**What the exercise asks:** Every line of the material is to be transcribed verbatim, with images omitted.

**Dataset excerpts:**
-- Opening Marker --

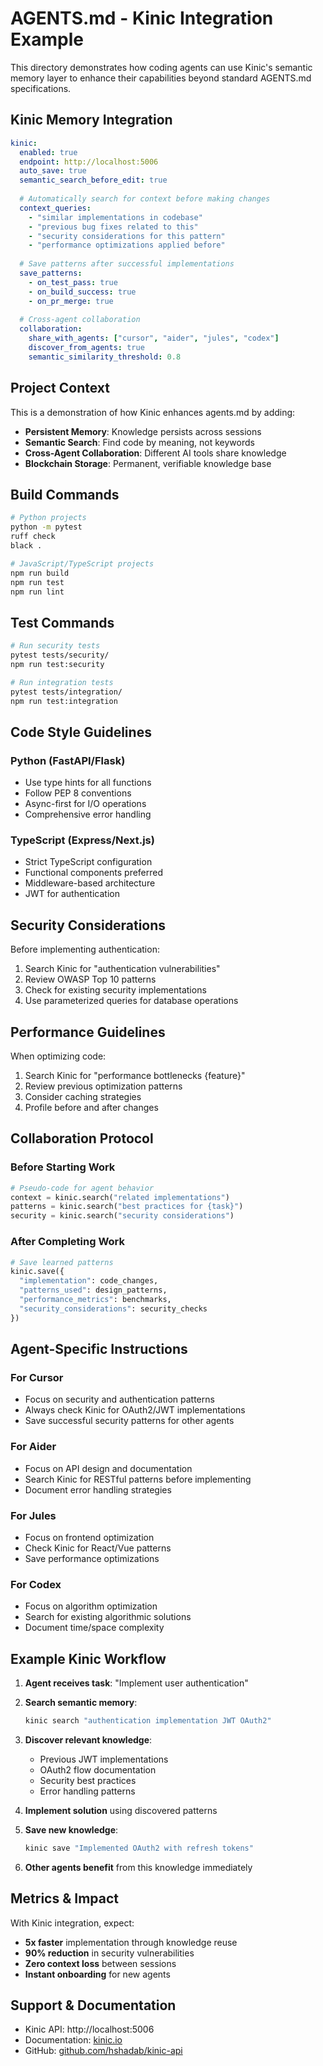# AGENTS.md - Kinic Integration Example

This directory demonstrates how coding agents can use Kinic's semantic memory layer
to enhance their capabilities beyond standard AGENTS.md specifications.

## Kinic Memory Integration

```yaml
kinic:
  enabled: true
  endpoint: http://localhost:5006
  auto_save: true
  semantic_search_before_edit: true
  
  # Automatically search for context before making changes
  context_queries:
    - "similar implementations in codebase"
    - "previous bug fixes related to this"
    - "security considerations for this pattern"
    - "performance optimizations applied before"
  
  # Save patterns after successful implementations
  save_patterns:
    - on_test_pass: true
    - on_build_success: true
    - on_pr_merge: true
  
  # Cross-agent collaboration
  collaboration:
    share_with_agents: ["cursor", "aider", "jules", "codex"]
    discover_from_agents: true
    semantic_similarity_threshold: 0.8
```

## Project Context

This is a demonstration of how Kinic enhances agents.md by adding:
- **Persistent Memory**: Knowledge persists across sessions
- **Semantic Search**: Find code by meaning, not keywords
- **Cross-Agent Collaboration**: Different AI tools share knowledge
- **Blockchain Storage**: Permanent, verifiable knowledge base

## Build Commands

```bash
# Python projects
python -m pytest
ruff check
black .

# JavaScript/TypeScript projects
npm run build
npm run test
npm run lint
```

## Test Commands

```bash
# Run security tests
pytest tests/security/
npm run test:security

# Run integration tests
pytest tests/integration/
npm run test:integration
```

## Code Style Guidelines

### Python (FastAPI/Flask)
- Use type hints for all functions
- Follow PEP 8 conventions
- Async-first for I/O operations
- Comprehensive error handling

### TypeScript (Express/Next.js)
- Strict TypeScript configuration
- Functional components preferred
- Middleware-based architecture
- JWT for authentication

## Security Considerations

Before implementing authentication:
1. Search Kinic for "authentication vulnerabilities"
2. Review OWASP Top 10 patterns
3. Check for existing security implementations
4. Use parameterized queries for database operations

## Performance Guidelines

When optimizing code:
1. Search Kinic for "performance bottlenecks {feature}"
2. Review previous optimization patterns
3. Consider caching strategies
4. Profile before and after changes

## Collaboration Protocol

### Before Starting Work
```python
# Pseudo-code for agent behavior
context = kinic.search("related implementations")
patterns = kinic.search("best practices for {task}")
security = kinic.search("security considerations")
```

### After Completing Work
```python
# Save learned patterns
kinic.save({
  "implementation": code_changes,
  "patterns_used": design_patterns,
  "performance_metrics": benchmarks,
  "security_considerations": security_checks
})
```

## Agent-Specific Instructions

### For Cursor
- Focus on security and authentication patterns
- Always check Kinic for OAuth2/JWT implementations
- Save successful security patterns for other agents

### For Aider
- Focus on API design and documentation
- Search Kinic for RESTful patterns before implementing
- Document error handling strategies

### For Jules
- Focus on frontend optimization
- Check Kinic for React/Vue patterns
- Save performance optimizations

### For Codex
- Focus on algorithm optimization
- Search for existing algorithmic solutions
- Document time/space complexity

## Example Kinic Workflow

1. **Agent receives task**: "Implement user authentication"

2. **Search semantic memory**:
   ```bash
   kinic search "authentication implementation JWT OAuth2"
   ```

3. **Discover relevant knowledge**:
   - Previous JWT implementations
   - OAuth2 flow documentation
   - Security best practices
   - Error handling patterns

4. **Implement solution** using discovered patterns

5. **Save new knowledge**:
   ```bash
   kinic save "Implemented OAuth2 with refresh tokens"
   ```

6. **Other agents benefit** from this knowledge immediately

## Metrics & Impact

With Kinic integration, expect:
- **5x faster** implementation through knowledge reuse
- **90% reduction** in security vulnerabilities
- **Zero context loss** between sessions
- **Instant onboarding** for new agents

## Support & Documentation

- Kinic API: http://localhost:5006
- Documentation: [kinic.io](https://kinic.io)
- GitHub: [github.com/hshadab/kinic-api](https://github.com/hshadab/kinic-api)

-- Closing Marker --

**Response for this exercise:**
# AGENTS.md - Kinic Integration Example

This directory demonstrates how coding agents can use Kinic's semantic memory layer
to enhance their capabilities beyond standard AGENTS.md specifications.

## Kinic Memory Integration

```yaml
kinic:
  enabled: true
  endpoint: http://localhost:5006
  auto_save: true
  semantic_search_before_edit: true
  
  # Automatically search for context before making changes
  context_queries:
    - "similar implementations in codebase"
    - "previous bug fixes related to this"
    - "security considerations for this pattern"
    - "performance optimizations applied before"
  
  # Save patterns after successful implementations
  save_patterns:
    - on_test_pass: true
    - on_build_success: true
    - on_pr_merge: true
  
  # Cross-agent collaboration
  collaboration:
    share_with_agents: ["cursor", "aider", "jules", "codex"]
    discover_from_agents: true
    semantic_similarity_threshold: 0.8
```

## Project Context

This is a demonstration of how Kinic enhances agents.md by adding:
- **Persistent Memory**: Knowledge persists across sessions
- **Semantic Search**: Find code by meaning, not keywords
- **Cross-Agent Collaboration**: Different AI tools share knowledge
- **Blockchain Storage**: Permanent, verifiable knowledge base

## Build Commands

```bash
# Python projects
python -m pytest
ruff check
black .

# JavaScript/TypeScript projects
npm run build
npm run test
npm run lint
```

## Test Commands

```bash
# Run security tests
pytest tests/security/
npm run test:security

# Run integration tests
pytest tests/integration/
npm run test:integration
```

## Code Style Guidelines

### Python (FastAPI/Flask)
- Use type hints for all functions
- Follow PEP 8 conventions
- Async-first for I/O operations
- Comprehensive error handling

### TypeScript (Express/Next.js)
- Strict TypeScript configuration
- Functional components preferred
- Middleware-based architecture
- JWT for authentication

## Security Considerations

Before implementing authentication:
1. Search Kinic for "authentication vulnerabilities"
2. Review OWASP Top 10 patterns
3. Check for existing security implementations
4. Use parameterized queries for database operations

## Performance Guidelines

When optimizing code:
1. Search Kinic for "performance bottlenecks {feature}"
2. Review previous optimization patterns
3. Consider caching strategies
4. Profile before and after changes

## Collaboration Protocol

### Before Starting Work
```python
# Pseudo-code for agent behavior
context = kinic.search("related implementations")
patterns = kinic.search("best practices for {task}")
security = kinic.search("security considerations")
```

### After Completing Work
```python
# Save learned patterns
kinic.save({
  "implementation": code_changes,
  "patterns_used": design_patterns,
  "performance_metrics": benchmarks,
  "security_considerations": security_checks
})
```

## Agent-Specific Instructions

### For Cursor
- Focus on security and authentication patterns
- Always check Kinic for OAuth2/JWT implementations
- Save successful security patterns for other agents

### For Aider
- Focus on API design and documentation
- Search Kinic for RESTful patterns before implementing
- Document error handling strategies

### For Jules
- Focus on frontend optimization
- Check Kinic for React/Vue patterns
- Save performance optimizations

### For Codex
- Focus on algorithm optimization
- Search for existing algorithmic solutions
- Document time/space complexity

## Example Kinic Workflow

1. **Agent receives task**: "Implement user authentication"

2. **Search semantic memory**:
   ```bash
   kinic search "authentication implementation JWT OAuth2"
   ```

3. **Discover relevant knowledge**:
   - Previous JWT implementations
   - OAuth2 flow documentation
   - Security best practices
   - Error handling patterns

4. **Implement solution** using discovered patterns

5. **Save new knowledge**:
   ```bash
   kinic save "Implemented OAuth2 with refresh tokens"
   ```

6. **Other agents benefit** from this knowledge immediately

## Metrics & Impact

With Kinic integration, expect:
- **5x faster** implementation through knowledge reuse
- **90% reduction** in security vulnerabilities
- **Zero context loss** between sessions
- **Instant onboarding** for new agents

## Support & Documentation

- Kinic API: http://localhost:5006
- Documentation: [kinic.io](https://kinic.io)
- GitHub: [github.com/hshadab/kinic-api](https://github.com/hshadab/kinic-api)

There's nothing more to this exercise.